*** Supplied data ***
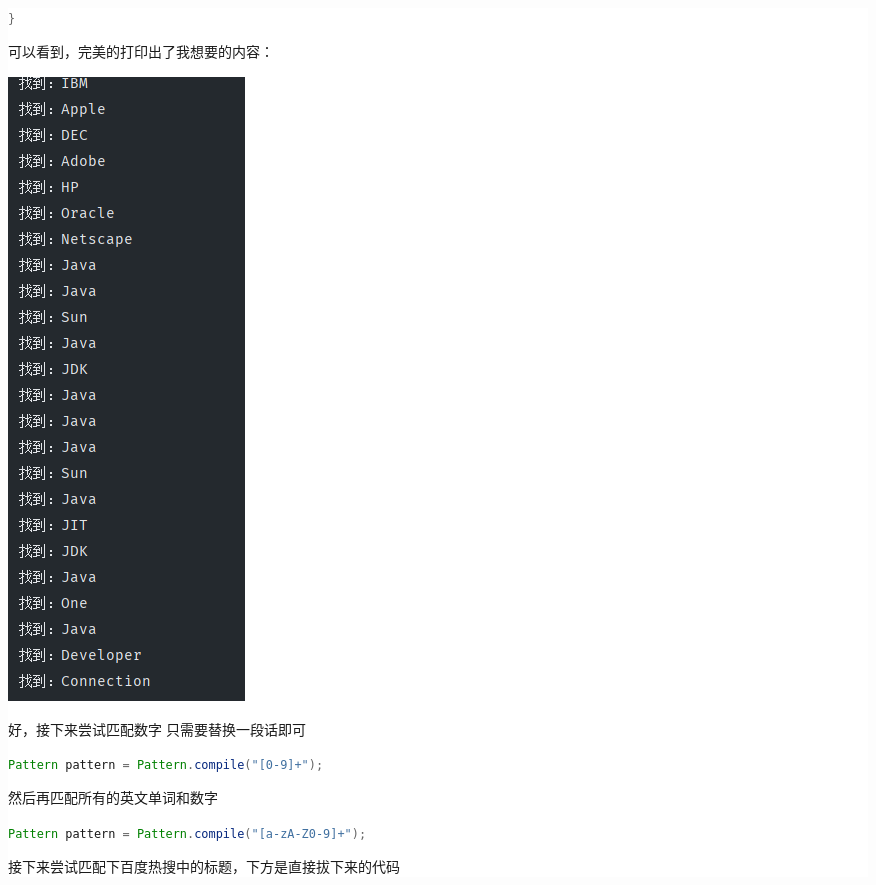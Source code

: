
 ```java
}
```

可以看到，完美的打印出了我想要的内容：

![image-20211129222342967](/images/Java/JavaSE/23-正则表达式/image-20211129222342967.png)

好，接下来尝试匹配数字 只需要替换一段话即可

```java
Pattern pattern = Pattern.compile("[0-9]+");
```

然后再匹配所有的英文单词和数字

```java
Pattern pattern = Pattern.compile("[a-zA-Z0-9]+");
```

接下来尝试匹配下百度热搜中的标题，下方是直接拔下来的代码
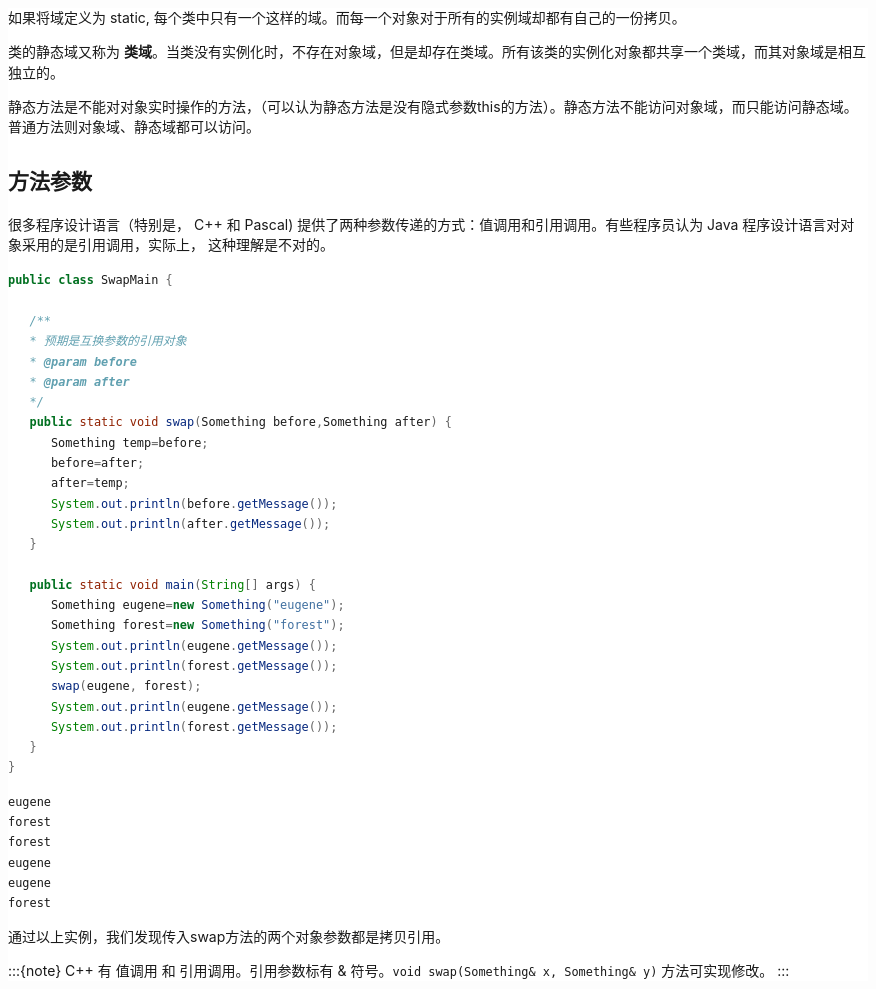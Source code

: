 如果将域定义为 static, 每个类中只有一个这样的域。而每一个对象对于所有的实例域却都有自己的一份拷贝。

类的静态域又称为 **类域**。当类没有实例化时，不存在对象域，但是却存在类域。所有该类的实例化对象都共享一个类域，而其对象域是相互独立的。

静态方法是不能对对象实时操作的方法，（可以认为静态方法是没有隐式参数this的方法）。静态方法不能访问对象域，而只能访问静态域。普通方法则对象域、静态域都可以访问。



## 方法参数

很多程序设计语言（特别是， C++ 和 Pascal) 提供了两种参数传递的方式：值调用和引用调用。有些程序员认为 Java 程序设计语言对对象采用的是引用调用，实际上， 这种理解是不对的。

```java
public class SwapMain {

   /**
   * 预期是互换参数的引用对象
   * @param before
   * @param after
   */
   public static void swap(Something before,Something after) {
      Something temp=before;
      before=after;
      after=temp;
      System.out.println(before.getMessage());
      System.out.println(after.getMessage());
   }

   public static void main(String[] args) {
      Something eugene=new Something("eugene");
      Something forest=new Something("forest");
      System.out.println(eugene.getMessage());
      System.out.println(forest.getMessage());
      swap(eugene, forest);
      System.out.println(eugene.getMessage());
      System.out.println(forest.getMessage());
   }
}
```

```guess
eugene
forest
forest
eugene
eugene
forest
```

通过以上实例，我们发现传入swap方法的两个对象参数都是拷贝引用。

:::{note}
C++ 有 值调用 和 引用调用。引用参数标有 & 符号。`void swap(Something& x, Something& y)` 方法可实现修改。
:::

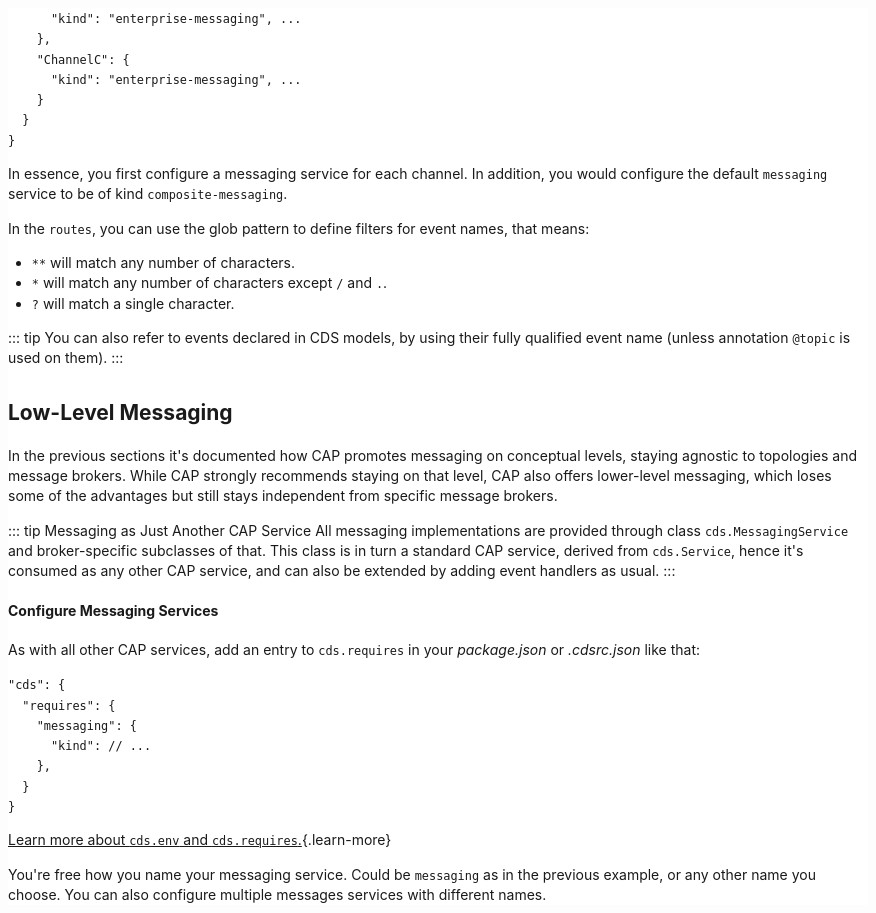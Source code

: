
 ```jsonc
      "kind": "enterprise-messaging", ...
    },
    "ChannelC": {
      "kind": "enterprise-messaging", ...
    }
  }
}
```

In essence, you first configure a messaging service for each channel. In addition, you would configure the default `messaging` service to be of kind `composite-messaging`.

In the `routes`, you can use the glob pattern to define filters for event names, that means:

- `**` will match any number of characters.
- `*` will match any number of characters except `/` and `.`.
- `?` will match a single character.

::: tip
You can also refer to events declared in CDS models, by using their fully qualified event name (unless annotation `@topic` is used on them).
:::

## Low-Level Messaging

In the previous sections it's documented how CAP promotes messaging on conceptual levels, staying agnostic to topologies and message brokers. While CAP strongly recommends staying on that level, CAP also offers lower-level messaging, which loses some of the advantages but still stays independent from specific message brokers.

::: tip Messaging as Just Another CAP Service
All messaging implementations are provided through class `cds.MessagingService` and broker-specific subclasses of that. This class is in turn a standard CAP service, derived from `cds.Service`, hence it's consumed as any other CAP service, and can also be extended by adding event handlers as usual.
:::

#### Configure Messaging Services

As with all other CAP services, add an entry to `cds.requires` in your _package.json_ or _.cdsrc.json_ like that:

```jsonc
"cds": {
  "requires": {
    "messaging": {
      "kind": // ...
    },
  }
}
```

[Learn more about `cds.env` and `cds.requires`.](../../node.js/cds-env#services){.learn-more}

You're free how you name your messaging service. Could be `messaging` as in the previous example, or any other name you choose. You can also configure multiple messages services with different names.
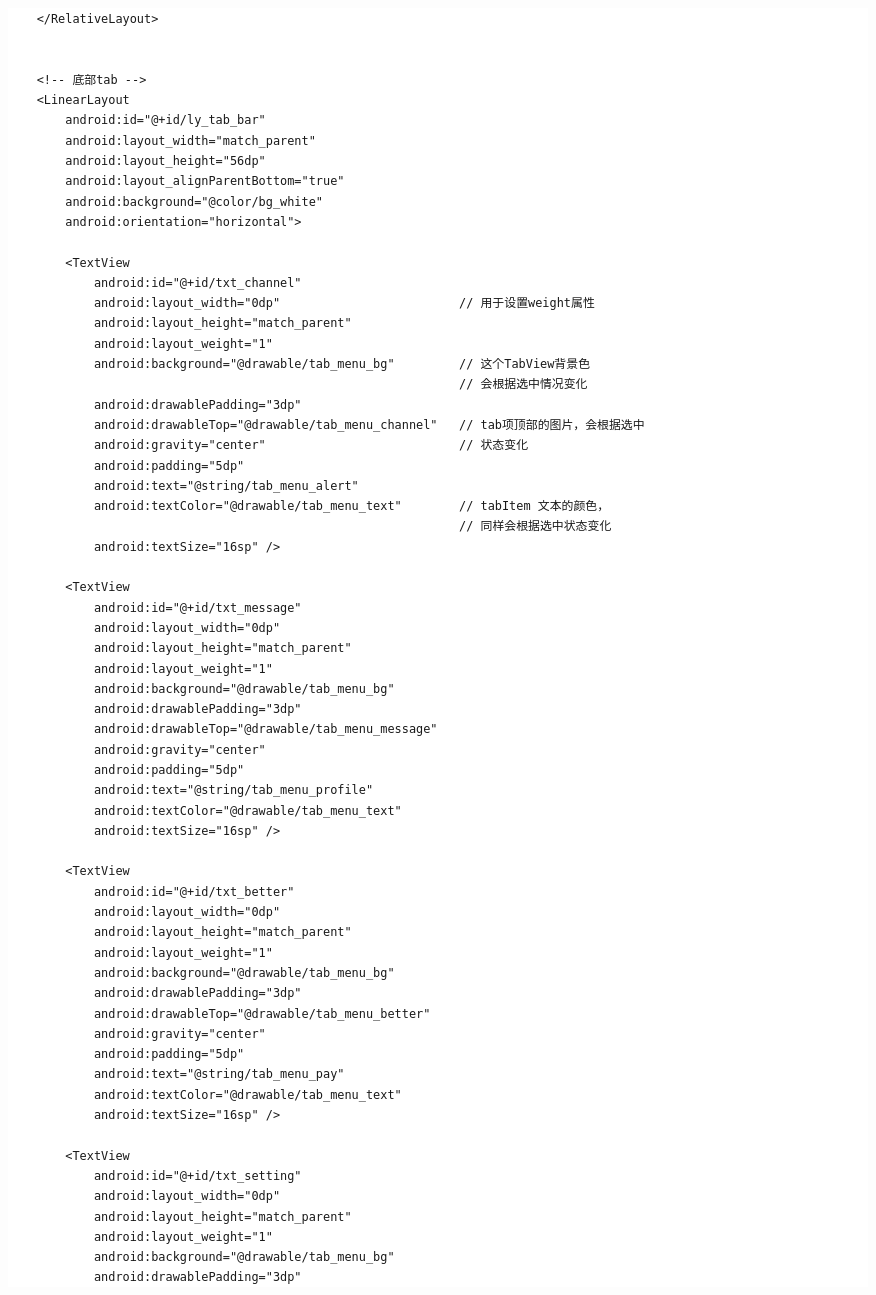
 ```
    </RelativeLayout>


    <!-- 底部tab -->
    <LinearLayout
        android:id="@+id/ly_tab_bar"
        android:layout_width="match_parent"
        android:layout_height="56dp"
        android:layout_alignParentBottom="true"
        android:background="@color/bg_white"
        android:orientation="horizontal">

        <TextView
            android:id="@+id/txt_channel"
            android:layout_width="0dp"                         // 用于设置weight属性 
            android:layout_height="match_parent"
            android:layout_weight="1"
            android:background="@drawable/tab_menu_bg"         // 这个TabView背景色
                                                               // 会根据选中情况变化
            android:drawablePadding="3dp"
            android:drawableTop="@drawable/tab_menu_channel"   // tab项顶部的图片，会根据选中
            android:gravity="center"                           // 状态变化
            android:padding="5dp"
            android:text="@string/tab_menu_alert"
            android:textColor="@drawable/tab_menu_text"        // tabItem 文本的颜色，
                                                               // 同样会根据选中状态变化
            android:textSize="16sp" />

        <TextView
            android:id="@+id/txt_message"
            android:layout_width="0dp"
            android:layout_height="match_parent"
            android:layout_weight="1"
            android:background="@drawable/tab_menu_bg"
            android:drawablePadding="3dp"
            android:drawableTop="@drawable/tab_menu_message"
            android:gravity="center"
            android:padding="5dp"
            android:text="@string/tab_menu_profile"
            android:textColor="@drawable/tab_menu_text"
            android:textSize="16sp" />

        <TextView
            android:id="@+id/txt_better"
            android:layout_width="0dp"
            android:layout_height="match_parent"
            android:layout_weight="1"
            android:background="@drawable/tab_menu_bg"
            android:drawablePadding="3dp"
            android:drawableTop="@drawable/tab_menu_better"
            android:gravity="center"
            android:padding="5dp"
            android:text="@string/tab_menu_pay"
            android:textColor="@drawable/tab_menu_text"
            android:textSize="16sp" />

        <TextView
            android:id="@+id/txt_setting"
            android:layout_width="0dp"
            android:layout_height="match_parent"
            android:layout_weight="1"
            android:background="@drawable/tab_menu_bg"
            android:drawablePadding="3dp"
```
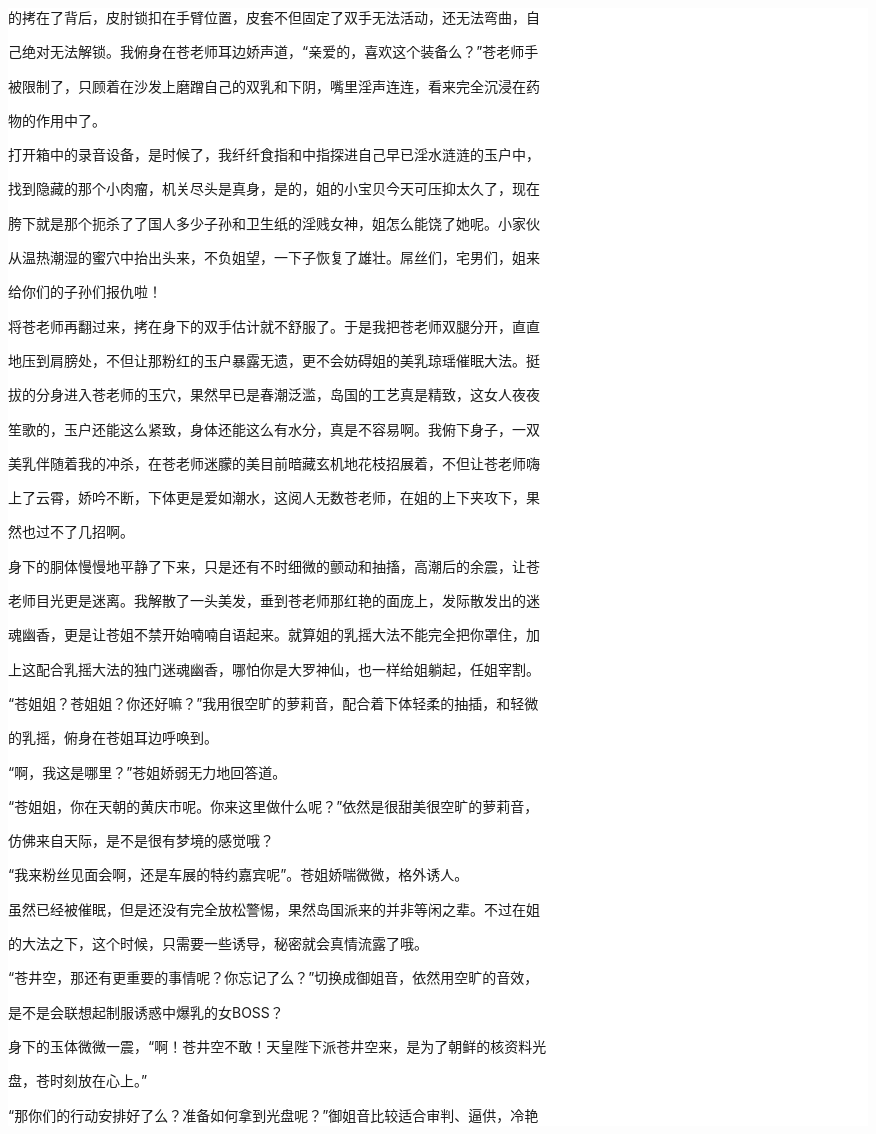 的拷在了背后，皮肘锁扣在手臂位置，皮套不但固定了双手无法活动，还无法弯曲，自

己绝对无法解锁。我俯身在苍老师耳边娇声道，“亲爱的，喜欢这个装备么？”苍老师手

被限制了，只顾着在沙发上磨蹭自己的双乳和下阴，嘴里淫声连连，看来完全沉浸在药

物的作用中了。

打开箱中的录音设备，是时候了，我纤纤食指和中指探进自己早已淫水涟涟的玉户中，

找到隐藏的那个小肉瘤，机关尽头是真身，是的，姐的小宝贝今天可压抑太久了，现在

胯下就是那个扼杀了了国人多少子孙和卫生纸的淫贱女神，姐怎么能饶了她呢。小家伙

从温热潮湿的蜜穴中抬出头来，不负姐望，一下子恢复了雄壮。屌丝们，宅男们，姐来

给你们的子孙们报仇啦！

将苍老师再翻过来，拷在身下的双手估计就不舒服了。于是我把苍老师双腿分开，直直

地压到肩膀处，不但让那粉红的玉户暴露无遗，更不会妨碍姐的美乳琼瑶催眠大法。挺

拔的分身进入苍老师的玉穴，果然早已是春潮泛滥，岛国的工艺真是精致，这女人夜夜

笙歌的，玉户还能这么紧致，身体还能这么有水分，真是不容易啊。我俯下身子，一双

美乳伴随着我的冲杀，在苍老师迷朦的美目前暗藏玄机地花枝招展着，不但让苍老师嗨

上了云霄，娇吟不断，下体更是爱如潮水，这阅人无数苍老师，在姐的上下夹攻下，果

然也过不了几招啊。

身下的胴体慢慢地平静了下来，只是还有不时细微的颤动和抽搐，高潮后的余震，让苍

老师目光更是迷离。我解散了一头美发，垂到苍老师那红艳的面庞上，发际散发出的迷

魂幽香，更是让苍姐不禁开始喃喃自语起来。就算姐的乳摇大法不能完全把你罩住，加

上这配合乳摇大法的独门迷魂幽香，哪怕你是大罗神仙，也一样给姐躺起，任姐宰割。

“苍姐姐？苍姐姐？你还好嘛？”我用很空旷的萝莉音，配合着下体轻柔的抽插，和轻微

的乳摇，俯身在苍姐耳边呼唤到。

“啊，我这是哪里？”苍姐娇弱无力地回答道。

“苍姐姐，你在天朝的黄庆市呢。你来这里做什么呢？”依然是很甜美很空旷的萝莉音，

仿佛来自天际，是不是很有梦境的感觉哦？

“我来粉丝见面会啊，还是车展的特约嘉宾呢”。苍姐娇喘微微，格外诱人。

虽然已经被催眠，但是还没有完全放松警惕，果然岛国派来的并非等闲之辈。不过在姐

的大法之下，这个时候，只需要一些诱导，秘密就会真情流露了哦。

“苍井空，那还有更重要的事情呢？你忘记了么？”切换成御姐音，依然用空旷的音效，

是不是会联想起制服诱惑中爆乳的女BOSS？

身下的玉体微微一震，“啊！苍井空不敢！天皇陛下派苍井空来，是为了朝鲜的核资料光

盘，苍时刻放在心上。”

“那你们的行动安排好了么？准备如何拿到光盘呢？”御姐音比较适合审判、逼供，冷艳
***
→ **Requirement**
What are the lines from the one with "找到隐藏的那个小肉瘤，机关尽头是真身，是的，姐的小宝贝今天可压抑太久了，现在" through the end of the records above? Set them down exactly, both ends included, and nothing else.

→ **Your response**
找到隐藏的那个小肉瘤，机关尽头是真身，是的，姐的小宝贝今天可压抑太久了，现在

胯下就是那个扼杀了了国人多少子孙和卫生纸的淫贱女神，姐怎么能饶了她呢。小家伙

从温热潮湿的蜜穴中抬出头来，不负姐望，一下子恢复了雄壮。屌丝们，宅男们，姐来

给你们的子孙们报仇啦！

将苍老师再翻过来，拷在身下的双手估计就不舒服了。于是我把苍老师双腿分开，直直

地压到肩膀处，不但让那粉红的玉户暴露无遗，更不会妨碍姐的美乳琼瑶催眠大法。挺

拔的分身进入苍老师的玉穴，果然早已是春潮泛滥，岛国的工艺真是精致，这女人夜夜

笙歌的，玉户还能这么紧致，身体还能这么有水分，真是不容易啊。我俯下身子，一双

美乳伴随着我的冲杀，在苍老师迷朦的美目前暗藏玄机地花枝招展着，不但让苍老师嗨

上了云霄，娇吟不断，下体更是爱如潮水，这阅人无数苍老师，在姐的上下夹攻下，果

然也过不了几招啊。

身下的胴体慢慢地平静了下来，只是还有不时细微的颤动和抽搐，高潮后的余震，让苍

老师目光更是迷离。我解散了一头美发，垂到苍老师那红艳的面庞上，发际散发出的迷

魂幽香，更是让苍姐不禁开始喃喃自语起来。就算姐的乳摇大法不能完全把你罩住，加

上这配合乳摇大法的独门迷魂幽香，哪怕你是大罗神仙，也一样给姐躺起，任姐宰割。

“苍姐姐？苍姐姐？你还好嘛？”我用很空旷的萝莉音，配合着下体轻柔的抽插，和轻微

的乳摇，俯身在苍姐耳边呼唤到。

“啊，我这是哪里？”苍姐娇弱无力地回答道。

“苍姐姐，你在天朝的黄庆市呢。你来这里做什么呢？”依然是很甜美很空旷的萝莉音，

仿佛来自天际，是不是很有梦境的感觉哦？

“我来粉丝见面会啊，还是车展的特约嘉宾呢”。苍姐娇喘微微，格外诱人。

虽然已经被催眠，但是还没有完全放松警惕，果然岛国派来的并非等闲之辈。不过在姐

的大法之下，这个时候，只需要一些诱导，秘密就会真情流露了哦。

“苍井空，那还有更重要的事情呢？你忘记了么？”切换成御姐音，依然用空旷的音效，

是不是会联想起制服诱惑中爆乳的女BOSS？

身下的玉体微微一震，“啊！苍井空不敢！天皇陛下派苍井空来，是为了朝鲜的核资料光

盘，苍时刻放在心上。”

“那你们的行动安排好了么？准备如何拿到光盘呢？”御姐音比较适合审判、逼供，冷艳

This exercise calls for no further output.